Alain Vigneault a été nommé comme entraîneur-chef des Flyers l'été dernier.

Vigneault vise la coupe, rien de moins

Les Flyers connaissent un excellent début de saison et même s’il ne part pas trop en peur avec ça, Alain Vigneault pense qu’ils sont sur la bonne voie pour lui permettre d’accomplir le dernier objectif de sa carrière : remporter une coupe Stanley.

Le Gatinois est de retour derrière un banc après une pause d’une saison, suite à son congédiement par les Rangers de New York à la fin de la saison 2017-2018, et cette pause a fait de lui un entraîneur affamé.

« Ça m’a permis de tomber en amour avec le hockey (à nouveau), a raconté Vigneault après l’entraînement matinal de son nouveau club au Centre Canadian Tire vendredi. Je le savais un peu que si je voulais une autre occasion, une chance de rediriger, j’en aurais probablement une. Je n’aurais pas accepté n’importe laquelle, mais celle à Philadelphie m’excitait. Il n’y a aucun doute qu’après 12 saisons comme entraîneur-chef dans la Ligue nationale, l’année un peu plus loin du hockey m’a “ré-énergisé”. Est-ce que ça se dit en genre de français/anglais ? »

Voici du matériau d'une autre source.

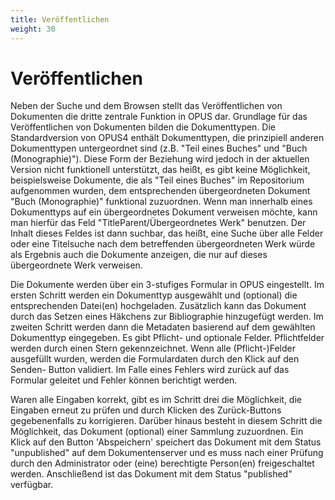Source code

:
 ```yaml
---
title: Veröffentlichen
weight: 30
---
```


# Veröffentlichen

Neben der Suche und dem Browsen stellt das Veröffentlichen von Dokumenten die dritte zentrale Funktion in OPUS dar.
Grundlage für das Veröffentlichen von Dokumenten bilden die Dokumenttypen. Die Standardversion von OPUS4 enthält
Dokumenttypen, die prinzipiell anderen Dokumenttypen untergeordnet sind (z.B. "Teil eines Buches" und
"Buch (Monographie)"). Diese Form der Beziehung wird jedoch in der aktuellen Version nicht funktionell unterstützt,
das heißt, es gibt keine Möglichkeit, beispielsweise Dokumente, die als "Teil eines Buches" im Repositorium
aufgenommen wurden, dem entsprechenden übergeordneten Dokument "Buch (Monographie)" funktional zuzuordnen. Wenn man
innerhalb eines Dokumenttyps auf ein übergeordnetes Dokument verweisen möchte, kann man hierfür das Feld
"TitleParent/Übergeordnetes Werk" benutzen. Der Inhalt dieses Feldes ist dann suchbar, das heißt, eine Suche über
alle Felder oder eine Titelsuche nach dem betreffenden übergeordneten Werk würde als Ergebnis auch die Dokumente
anzeigen, die nur auf dieses übergeordnete Werk verweisen.

Die Dokumente werden über ein 3-stufiges Formular in OPUS eingestellt. Im ersten Schritt werden ein Dokumenttyp
ausgewählt und (optional) die entsprechenden Datei(en) hochgeladen. Zusätzlich kann das Dokument durch das Setzen
eines Häkchens zur Bibliographie hinzugefügt werden. Im zweiten Schritt werden dann die Metadaten basierend auf dem
gewählten Dokumenttyp eingegeben. Es gibt Pflicht- und optionale Felder. Pflichtfelder werden durch einen Stern
gekennzeichnet. Wenn alle (Pflicht-)Felder ausgefüllt wurden, werden die Formulardaten durch den Klick auf den
Senden- Button validiert. Im Falle eines Fehlers wird zurück auf das Formular geleitet und Fehler können berichtigt
werden.

Waren alle Eingaben korrekt, gibt es im Schritt drei die Möglichkeit, die Eingaben erneut zu prüfen und durch Klicken
des Zurück-Buttons gegebenenfalls zu korrigieren. Darüber hinaus besteht in diesem Schritt die Möglichkeit, das
Dokument (optional) einer Sammlung zuzuordnen. Ein Klick auf den Button 'Abspeichern' speichert das Dokument mit dem
Status "unpublished" auf dem Dokumentenserver und es muss nach einer Prüfung durch den Administrator oder (eine)
berechtigte Person(en) freigeschaltet werden. Anschließend ist das Dokument mit dem Status "published" verfügbar.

« Ils (les Flyers) me donnent une chance de gagner. Dans ma situation professionnelle et personnelle, je suis rendu au point où ce que ça me prend, c’est une occasion de gagner. Je suis passé proche deux fois (avec Vancouver et New York), et Philadelphie me donne cette opportunité-là. Je pense que dans un court-moyen terme, avec les jeunes qu’on a qui poussent, et puis les vétérans qui ont beaucoup à prouver, je suis dans un bon endroit pour ça », a-t-il ajouté.

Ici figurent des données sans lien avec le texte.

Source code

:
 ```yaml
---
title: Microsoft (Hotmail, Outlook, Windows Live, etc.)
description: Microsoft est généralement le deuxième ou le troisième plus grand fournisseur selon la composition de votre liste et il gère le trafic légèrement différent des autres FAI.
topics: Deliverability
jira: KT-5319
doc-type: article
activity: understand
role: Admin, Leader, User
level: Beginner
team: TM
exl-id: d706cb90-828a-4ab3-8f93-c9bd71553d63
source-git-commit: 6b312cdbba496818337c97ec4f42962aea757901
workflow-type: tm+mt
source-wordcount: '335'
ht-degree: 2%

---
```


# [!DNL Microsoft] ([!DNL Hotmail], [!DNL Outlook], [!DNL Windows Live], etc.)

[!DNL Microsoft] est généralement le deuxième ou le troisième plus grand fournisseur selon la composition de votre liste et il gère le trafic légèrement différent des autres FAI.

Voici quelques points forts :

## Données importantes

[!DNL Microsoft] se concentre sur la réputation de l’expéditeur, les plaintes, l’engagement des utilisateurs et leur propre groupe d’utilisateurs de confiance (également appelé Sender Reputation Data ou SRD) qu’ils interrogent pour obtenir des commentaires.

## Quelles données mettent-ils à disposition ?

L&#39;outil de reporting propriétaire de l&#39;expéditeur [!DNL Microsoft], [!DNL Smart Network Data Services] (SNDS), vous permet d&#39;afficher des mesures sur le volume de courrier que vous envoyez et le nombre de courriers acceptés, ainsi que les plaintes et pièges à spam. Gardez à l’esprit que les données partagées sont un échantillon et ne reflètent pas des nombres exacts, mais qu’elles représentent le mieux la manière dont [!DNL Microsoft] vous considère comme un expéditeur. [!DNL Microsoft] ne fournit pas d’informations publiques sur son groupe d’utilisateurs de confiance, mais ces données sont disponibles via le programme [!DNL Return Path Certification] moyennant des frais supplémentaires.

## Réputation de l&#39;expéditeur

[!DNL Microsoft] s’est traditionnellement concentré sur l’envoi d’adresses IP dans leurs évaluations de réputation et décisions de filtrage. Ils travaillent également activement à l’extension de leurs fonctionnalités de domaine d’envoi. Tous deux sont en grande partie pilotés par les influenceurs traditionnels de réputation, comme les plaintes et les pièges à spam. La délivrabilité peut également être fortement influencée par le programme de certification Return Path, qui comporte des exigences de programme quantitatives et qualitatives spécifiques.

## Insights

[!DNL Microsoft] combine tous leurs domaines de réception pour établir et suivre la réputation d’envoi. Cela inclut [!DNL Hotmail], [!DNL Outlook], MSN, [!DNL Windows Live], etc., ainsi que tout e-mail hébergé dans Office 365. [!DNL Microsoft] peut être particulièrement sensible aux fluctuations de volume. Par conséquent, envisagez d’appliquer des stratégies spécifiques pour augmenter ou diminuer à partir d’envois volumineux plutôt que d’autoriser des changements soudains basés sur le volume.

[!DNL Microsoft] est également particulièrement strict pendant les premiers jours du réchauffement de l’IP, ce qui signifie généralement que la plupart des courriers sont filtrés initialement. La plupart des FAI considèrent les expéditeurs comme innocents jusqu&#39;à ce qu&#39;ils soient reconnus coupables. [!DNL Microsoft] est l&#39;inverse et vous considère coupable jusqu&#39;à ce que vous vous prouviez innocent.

Après un hiver passé à améliorer « mon golf et mon tennis » en plus de se rapprocher de sa famille et de ses amis, Vigneault s’est « réchauffé » pour son retour en prenant la barre d’Équipe Canada au dernier Championnat mondial, remportant une médaille d’argent avec le défenseur des Sénateurs Thomas Chabot parmi ses ouailles.

Avec les Flyers, il a hérité d’un club qui a raté les séries l’an dernier malgré la présence de vedettes offensives comme Claude Giroux et Jakub Voracek, ainsi que l’ancien 67 Travis Konecny, meilleur compteur du club en ce début de campagne (19 points). Leur défensive est cependant améliorée avec l’acquisition du vétéran défenseur Matt Niskanen et l’émergence du gardien recrue Carter Hart. « Ils sont le club qui passe le moins de temps dans sa zone », a fait remarquer son homologue D.J. Smith en matinée.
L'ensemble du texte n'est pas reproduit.